-- Source information --
*****

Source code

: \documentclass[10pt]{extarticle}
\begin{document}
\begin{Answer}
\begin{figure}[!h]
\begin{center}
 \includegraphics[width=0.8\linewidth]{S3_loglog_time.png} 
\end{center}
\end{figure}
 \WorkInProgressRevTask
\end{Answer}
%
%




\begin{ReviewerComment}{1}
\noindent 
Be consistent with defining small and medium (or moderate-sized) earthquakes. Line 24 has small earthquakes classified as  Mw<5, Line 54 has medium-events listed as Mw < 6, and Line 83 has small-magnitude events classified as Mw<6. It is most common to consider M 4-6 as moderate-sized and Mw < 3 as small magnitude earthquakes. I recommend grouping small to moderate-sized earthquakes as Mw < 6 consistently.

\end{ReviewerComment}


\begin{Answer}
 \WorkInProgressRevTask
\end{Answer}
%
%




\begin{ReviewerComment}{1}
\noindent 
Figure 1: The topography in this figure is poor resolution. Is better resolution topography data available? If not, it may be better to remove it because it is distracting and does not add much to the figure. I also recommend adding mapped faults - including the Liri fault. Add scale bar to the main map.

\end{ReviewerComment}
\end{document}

*****

-- Your instructions --
Give the data again. Keep every line identical.

-- Response to the task --
Source code

: \documentclass[10pt]{extarticle}
\begin{document}
\begin{Answer}
\begin{figure}[!h]
\begin{center}
 \includegraphics[width=0.8\linewidth]{S3_loglog_time.png} 
\end{center}
\end{figure}
 \WorkInProgressRevTask
\end{Answer}
%
%




\begin{ReviewerComment}{1}
\noindent 
Be consistent with defining small and medium (or moderate-sized) earthquakes. Line 24 has small earthquakes classified as  Mw<5, Line 54 has medium-events listed as Mw < 6, and Line 83 has small-magnitude events classified as Mw<6. It is most common to consider M 4-6 as moderate-sized and Mw < 3 as small magnitude earthquakes. I recommend grouping small to moderate-sized earthquakes as Mw < 6 consistently.

\end{ReviewerComment}


\begin{Answer}
 \WorkInProgressRevTask
\end{Answer}
%
%




\begin{ReviewerComment}{1}
\noindent 
Figure 1: The topography in this figure is poor resolution. Is better resolution topography data available? If not, it may be better to remove it because it is distracting and does not add much to the figure. I also recommend adding mapped faults - including the Liri fault. Add scale bar to the main map.

\end{ReviewerComment}
\end{document}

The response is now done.